Controlling Health Care Costs

Issues in Science and Technology, Summer 2008 | Go to article overview

Controlling Health Care Costs


Robert Louis Stevenson wrote, "These are my politics: to change what we can; to better what we can." Health care in the 21st century requires a change from old ways of thinking and doing business to better the lives of all Americans.

The articles by Peter Orszag ("Time to Act on Health Care Costs") and Elliott S. Fisher ("Learning to Deliver Better Health Care") in the Spring 2008 Issues are just two of the growing number of articles discussing the broken health care system in America. Orszag reports that the runaway costs of the Medicare program are attributed to the rising costs per beneficiary, not solely to the increasing numbers of older adults. Fisher rightly states that this increased cost, due to more frequent physician visits and hospitalizations, referrals to multiple specialists, and frequent use of advanced imaging services, varies across the country and does not better the lives of patients. Perversely, higher spending seems to lead to less satisfaction with care and worse health outcomes.

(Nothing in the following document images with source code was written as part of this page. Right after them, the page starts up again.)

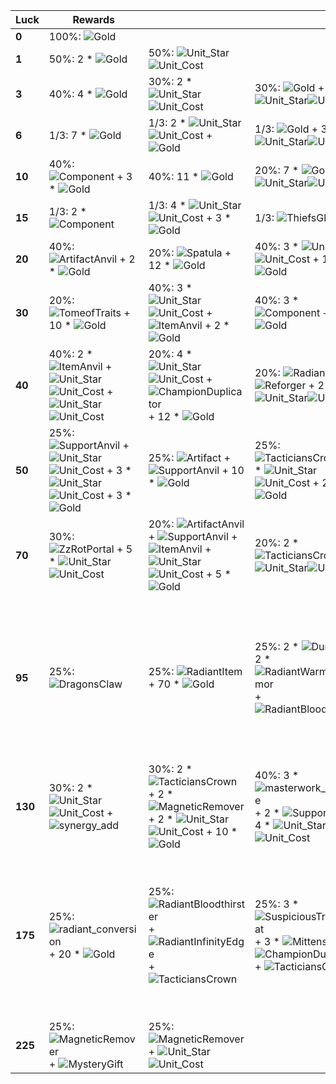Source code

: | ****Luck**** | **Rewards**                                                                                                                                                                                                                                                                                                                                                                          |                                                                                                                                                                                                                                                                                                                                                                                 |                                                                                                                                                                                                                                                                                                                          |                                                                                                                                                                                                                                                                                                                                                                                                                                                                                                                                                                                                                                                                                                                                                                                                  |
| -            | -                                                                                                                                                                                                                                                                                                                                                                                    | -                                                                                                                                                                                                                                                                                                                                                                               | -                                                                                                                                                                                                                                                                                                                        | -                                                                                                                                                                                                                                                                                                                                                                                                                                                                                                                                                                                                                                                                                                                                                                                                |
| **0**        | 100%: ![Gold](../../tftspecs/icon/rewards/Gold.png)                                                                                                                                                                                                                                                                                                                                  |                                                                                                                                                                                                                                                                                                                                                                                 |                                                                                                                                                                                                                                                                                                                          |                                                                                                                                                                                                                                                                                                                                                                                                                                                                                                                                                                                                                                                                                                                                                                                                  |
| **1**        | 50%: 2 * ![Gold](../../tftspecs/icon/rewards/Gold.png)                                                                                                                                                                                                                                                                                                                               | 50%: ![Unit_Star](../../tftspecs/icon/rewards/Champion_Star_1.png)![Unit_Cost](../../tftspecs/icon/rewards/Champion_Cost_2.png)                                                                                                                                                                                                                                                 |                                                                                                                                                                                                                                                                                                                          |                                                                                                                                                                                                                                                                                                                                                                                                                                                                                                                                                                                                                                                                                                                                                                                                  |
| **3**        | 40%: 4 * ![Gold](../../tftspecs/icon/rewards/Gold.png)                                                                                                                                                                                                                                                                                                                               | 30%: 2 * ![Unit_Star](../../tftspecs/icon/rewards/Champion_Star_1.png)![Unit_Cost](../../tftspecs/icon/rewards/Champion_Cost_2.png)                                                                                                                                                                                                                                             | 30%: ![Gold](../../tftspecs/icon/rewards/Gold.png) + ![Unit_Star](../../tftspecs/icon/rewards/Champion_Star_1.png)![Unit_Cost](../../tftspecs/icon/rewards/Champion_Cost_3.png)                                                                                                                                          |                                                                                                                                                                                                                                                                                                                                                                                                                                                                                                                                                                                                                                                                                                                                                                                                  |
| **6**        | 1/3: 7 * ![Gold](../../tftspecs/icon/rewards/Gold.png)                                                                                                                                                                                                                                                                                                                               | 1/3: 2 * ![Unit_Star](../../tftspecs/icon/rewards/Champion_Star_1.png)![Unit_Cost](../../tftspecs/icon/rewards/Champion_Cost_3.png) + ![Gold](../../tftspecs/icon/rewards/Gold.png)                                                                                                                                                                                             | 1/3: ![Gold](../../tftspecs/icon/rewards/Gold.png) + 3 * ![Unit_Star](../../tftspecs/icon/rewards/Champion_Star_1.png)![Unit_Cost](../../tftspecs/icon/rewards/Champion_Cost_2.png)                                                                                                                                      |                                                                                                                                                                                                                                                                                                                                                                                                                                                                                                                                                                                                                                                                                                                                                                                                  |
| **10**       | 40%: ![Component](../../tftspecs/icon/rewards/Component.jpg) + 3 * ![Gold](../../tftspecs/icon/rewards/Gold.png)                                                                                                                                                                                                                                                                     | 40%: 11 * ![Gold](../../tftspecs/icon/rewards/Gold.png)                                                                                                                                                                                                                                                                                                                         | 20%: 7 * ![Gold](../../tftspecs/icon/rewards/Gold.png) + ![Unit_Star](../../tftspecs/icon/rewards/Champion_Star_1.png)![Unit_Cost](../../tftspecs/icon/rewards/Champion_Cost_4.png)                                                                                                                                      |                                                                                                                                                                                                                                                                                                                                                                                                                                                                                                                                                                                                                                                                                                                                                                                                  |
| **15**       | 1/3: 2 * ![Component](../../tftspecs/icon/rewards/Component.jpg)                                                                                                                                                                                                                                                                                                                     | 1/3: 4 * ![Unit_Star](../../tftspecs/icon/rewards/Champion_Star_1.png)![Unit_Cost](../../tftspecs/icon/rewards/Champion_Cost_3.png) + 3 * ![Gold](../../tftspecs/icon/rewards/Gold.png)                                                                                                                                                                                         | 1/3: ![ThiefsGloves](../../tftitems/icon/set11/Craftable/ThiefsGloves.png)                                                                                                                                                                                                                                               |                                                                                                                                                                                                                                                                                                                                                                                                                                                                                                                                                                                                                                                                                                                                                                                                  |
| **20**       | 40%: ![ArtifactAnvil](../../tftspecs/icon/rewards/ArtifactAnvil.png) + 2 * ![Gold](../../tftspecs/icon/rewards/Gold.png)                                                                                                                                                                                                                                                             | 20%: ![Spatula](../../tftitems/icon/set11/Components/Spatula.png) + 12 * ![Gold](../../tftspecs/icon/rewards/Gold.png)                                                                                                                                                                                                                                                          | 40%: 3 * ![Unit_Star](../../tftspecs/icon/rewards/Champion_Star_1.png)![Unit_Cost](../../tftspecs/icon/rewards/Champion_Cost_4.png) + 10 * ![Gold](../../tftspecs/icon/rewards/Gold.png)                                                                                                                                 |                                                                                                                                                                                                                                                                                                                                                                                                                                                                                                                                                                                                                                                                                                                                                                                                  |
| **30**       | 20%: ![TomeofTraits](../../tftspecs/icon/rewards/TomeofTraits.png) + 10 * ![Gold](../../tftspecs/icon/rewards/Gold.png)                                                                                                                                                                                                                                                              | 40%: 3 * ![Unit_Star](../../tftspecs/icon/rewards/Champion_Star_1.png)![Unit_Cost](../../tftspecs/icon/rewards/Champion_Cost_4.png) + ![ItemAnvil](../../tftspecs/icon/rewards/ItemAnvil.png) + 2 * ![Gold](../../tftspecs/icon/rewards/Gold.png)                                                                                                                               | 40%: 3 * ![Component](../../tftspecs/icon/rewards/Component.jpg) + 6 * ![Gold](../../tftspecs/icon/rewards/Gold.png)                                                                                                                                                                                                     |                                                                                                                                                                                                                                                                                                                                                                                                                                                                                                                                                                                                                                                                                                                                                                                                  |
| **40**       | 40%: 2 * ![ItemAnvil](../../tftspecs/icon/rewards/ItemAnvil.png) + ![Unit_Star](../../tftspecs/icon/rewards/Champion_Star_1.png)![Unit_Cost](../../tftspecs/icon/rewards/Champion_Cost_5.png) + ![Unit_Star](../../tftspecs/icon/rewards/Champion_Star_1.png)![Unit_Cost](../../tftspecs/icon/rewards/Champion_Cost_4.png)                                                           | 20%: 4 * ![Unit_Star](../../tftspecs/icon/rewards/Champion_Star_1.png)![Unit_Cost](../../tftspecs/icon/rewards/Champion_Cost_4.png) + ![ChampionDuplicator](../../tftspecs/icon/rewards/ChampionDuplicator.png) + 12 * ![Gold](../../tftspecs/icon/rewards/Gold.png)                                                                                                            | 20%: ![RadiantItem](../../tftspecs/icon/rewards/RadiantItem.png) + ![Reforger](../../tftspecs/icon/rewards/Reforger.png) + 2 * ![Unit_Star](../../tftspecs/icon/rewards/Champion_Star_1.png)![Unit_Cost](../../tftspecs/icon/rewards/Champion_Cost_5.png)                                                                | 20%: 5 * ![Component](../../tftspecs/icon/rewards/Component.jpg)                                                                                                                                                                                                                                                                                                                                                                                                                                                                                                                                                                                                                                                                                                                                 |
| **50**       | 25%: ![SupportAnvil](../../tftspecs/icon/rewards/SupportAnvil.png) + ![Unit_Star](../../tftspecs/icon/rewards/Champion_Star_2.png)![Unit_Cost](../../tftspecs/icon/rewards/Champion_Cost_4.png) + 3 * ![Unit_Star](../../tftspecs/icon/rewards/Champion_Star_1.png)![Unit_Cost](../../tftspecs/icon/rewards/Champion_Cost_5.png) + 3 * ![Gold](../../tftspecs/icon/rewards/Gold.png) | 25%: ![Artifact](../../tftspecs/icon/rewards/Artifact.png) + ![SupportAnvil](../../tftspecs/icon/rewards/SupportAnvil.png) + 10 * ![Gold](../../tftspecs/icon/rewards/Gold.png)                                                                                                                                                                                                 | 25%: ![TacticiansCrown](../../tftitems/icon/set11/Crown/ForceofNature.png) + 4 * ![Unit_Star](../../tftspecs/icon/rewards/Champion_Star_1.png)![Unit_Cost](../../tftspecs/icon/rewards/Champion_Cost_5.png) + 2 * ![Gold](../../tftspecs/icon/rewards/Gold.png)                                                          | 25%: ![BlacksmithsGloves](../../tftitems/icon/set11/Artifacts/BlacksmithsGloves.png) + 3 * ![Unit_Star](../../tftspecs/icon/rewards/Champion_Star_1.png)![Unit_Cost](../../tftspecs/icon/rewards/Champion_Cost_5.png) + 15 * ![Gold](../../tftspecs/icon/rewards/Gold.png)                                                                                                                                                                                                                                                                                                                                                                                                                                                                                                                       |
| **70**       | 30%: ![ZzRotPortal](../../tftitems/icon/set11/Support/ZzRotPortal.png) + 5 * ![Unit_Star](../../tftspecs/icon/rewards/Champion_Star_1.png)![Unit_Cost](../../tftspecs/icon/rewards/Champion_Cost_5.png)                                                                                                                                                                              | 20%: ![ArtifactAnvil](../../tftspecs/icon/rewards/ArtifactAnvil.png) + ![SupportAnvil](../../tftspecs/icon/rewards/SupportAnvil.png) + ![ItemAnvil](../../tftspecs/icon/rewards/ItemAnvil.png) + ![Unit_Star](../../tftspecs/icon/rewards/Champion_Star_2.png)![Unit_Cost](../../tftspecs/icon/rewards/Champion_Cost_4.png) + 5 * ![Gold](../../tftspecs/icon/rewards/Gold.png) | 20%: 2 * ![TacticiansCrown](../../tftitems/icon/set11/Crown/ForceofNature.png) + ![Unit_Star](../../tftspecs/icon/rewards/Champion_Star_2.png)![Unit_Cost](../../tftspecs/icon/rewards/Champion_Cost_5.png)                                                                                                              | 30%: 4 * ![Unit_Star](../../tftspecs/icon/rewards/Champion_Star_1.png)![Unit_Cost](../../tftspecs/icon/rewards/Champion_Cost_5.png) + 30 * ![Gold](../../tftspecs/icon/rewards/Gold.png) + 2 * ![ChampionDuplicator](../../tftspecs/icon/rewards/ChampionDuplicator.png)                                                                                                                                                                                                                                                                                                                                                                                                                                                                                                                         |
| **95**       | 25%: ![DragonsClaw](../../tftitems/icon/set11/Craftable/DragonsClaw.png)                                                                                                                                                                                                                                                                                                             | 25%: ![RadiantItem](../../tftspecs/icon/rewards/RadiantItem.png) + 70 * ![Gold](../../tftspecs/icon/rewards/Gold.png)                                                                                                                                                                                                                                                           | 25%: 2 * ![Dummy](../../tftspecs/icon/rewards/Dummy.png) + 2 * ![RadiantWarmogsArmor](../../tftitems/icon/set11/Radiant/RadientWarmogsArmor.png) + ![RadiantBloodthirster](../../tftitems/icon/set11/Radiant/RadientBloodthirster.png)                                                                                   | 25%: ![ThiefsGloves](../../tftitems/icon/set11/Craftable/ThiefsGloves.png) + ![RadiantThiefsGloves](../../tftitems/icon/set11/Radiant/RadientThiefsGloves.png) + ![BlacksmithsGloves](../../tftitems/icon/set11/Artifacts/BlacksmithsGloves.png) + ![AccomplicesGloves](../../tftitems/icon/set11/Support/AccomplicesGloves.png) + ![GoldenRemover](../../tftspecs/icon/rewards/GoldenRemover.png) + 2 * ![Unit_Star](../../tftspecs/icon/rewards/Champion_Star_1.png)![Unit_Cost](../../tftspecs/icon/rewards/Champion_Cost_5.png)                                                                                                                                                                                                                                                              |
| **130**      | 30%: 2 * ![Unit_Star](../../tftspecs/icon/rewards/Champion_Star_1.png)![Unit_Cost](../../tftspecs/icon/rewards/Champion_Cost_5.png) + ![synergy_add](../../tftspecs/icon/rewards/synergy_add.png)                                                                                                                                                                                    | 30%: 2 * ![TacticiansCrown](../../tftitems/icon/set11/Crown/ForceofNature.png) + 2 * ![MagneticRemover](../../tftspecs/icon/rewards/MagneticRemover.png) + 2 * ![Unit_Star](../../tftspecs/icon/rewards/Champion_Star_3.png)![Unit_Cost](../../tftspecs/icon/rewards/Champion_Cost_3.png) + 10 * ![Gold](../../tftspecs/icon/rewards/Gold.png)                                  | 40%: 3 * ![masterwork_upgrade](../../tftspecs/icon/rewards/masterwork_upgrade.png) + 2 * ![SupportAnvil](../../tftspecs/icon/rewards/SupportAnvil.png) + 4 * ![Unit_Star](../../tftspecs/icon/rewards/Champion_Star_1.png)![Unit_Cost](../../tftspecs/icon/rewards/Champion_Cost_5.png)                                  |                                                                                                                                                                                                                                                                                                                                                                                                                                                                                                                                                                                                                                                                                                                                                                                                  |
| **175**      | 25%: ![radiant_conversion](../../tftspecs/icon/rewards/radiant_conversion.png) + 20 * ![Gold](../../tftspecs/icon/rewards/Gold.png)                                                                                                                                                                                                                                                  | 25%: ![RadiantBloodthirster](../../tftitems/icon/set11/Radiant/RadientBloodthirster.png) + ![RadiantInfinityEdge](../../tftitems/icon/set11/Radiant/RadientInfinityEdge.png) + ![TacticiansCrown](../../tftitems/icon/set11/Crown/ForceofNature.png)                                                                                                                            | 25%: 3 * ![SuspiciousTrenchCoat](../../tftitems/icon/set11/Artifacts/SuspiciousTrenchCoat.png) + 3 * ![Mittens](../../tftitems/icon/set11/Artifacts/Mittens.png) + 3 * ![ChampionDuplicator](../../tftspecs/icon/rewards/ChampionDuplicator.png) + ![TacticiansCrown](../../tftitems/icon/set11/Crown/ForceofNature.png) | 25%: ![RabadonsDeathcap](../../tftitems/icon/set11/Craftable/RabadonsDeathcap.png) + ![BlueBuff](../../tftitems/icon/set11/Craftable/BlueSentinel.png) + ![RedBuff](../../tftitems/icon/set11/Craftable/RedBuffItem.png) + ![WarmogsArmor](../../tftitems/icon/set11/Craftable/WarmogsArmor.png) + ![DragonsClaw](../../tftitems/icon/set11/Craftable/DragonsClaw.png) + ![Deathblade](../../tftitems/icon/set11/Craftable/LordsEdge.png) + ![BrambleVest](../../tftitems/icon/set11/Craftable/BrambleVest.png) + ![ThiefsGloves](../../tftitems/icon/set11/Craftable/ThiefsGloves.png) + ![TacticiansCrown](../../tftitems/icon/set11/Crown/ForceofNature.png) + 3 * ![Unit_Star](../../tftspecs/icon/rewards/Champion_Star_2.png)![Unit_Cost](../../tftspecs/icon/rewards/Champion_Cost_5.png) |
| **225**      | 25%: ![MagneticRemover](../../tftspecs/icon/rewards/MagneticRemover.png) + ![MysteryGift](../../tftspecs/icon/rewards/mystery_item.jpg)                                                                                                                                                                                                                                              | 25%: ![MagneticRemover](../../tftspecs/icon/rewards/MagneticRemover.png) + ![Unit_Star](../../tftspecs/icon/rewards/Champion_Star_3.png)![Unit_Cost](../../tftspecs/icon/rewards/Champion_Cost_5.png)                                                                                                                                                                           |                                                                                                                                                                                                                                                                                                                          |                                                                                                                                                                                                                                                                                                                                                                                                                                                                                                                                                                                                                                                                                                                                                                                                  |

Fortunately, it is possible to improve the health of individuals, families, and communities while controlling costs. Congress is acting to immediately introduce legislation to improve the care that Medicare beneficiaries receive. For example, it is my hope that Medicare legislation that Congress intends to pass this year will include policies to improve the quality of care patients receive and increase access to health promotion and disease prevention services. Further, the Senate Committee on Finance has set an aggressive agenda of hearings this year to identify additional strategies for health care reform. As part of this series, on June 16, we will convene a full-day Health Summit to bring together health care leaders and Congress to explore viable strategies to improve the health of Americans.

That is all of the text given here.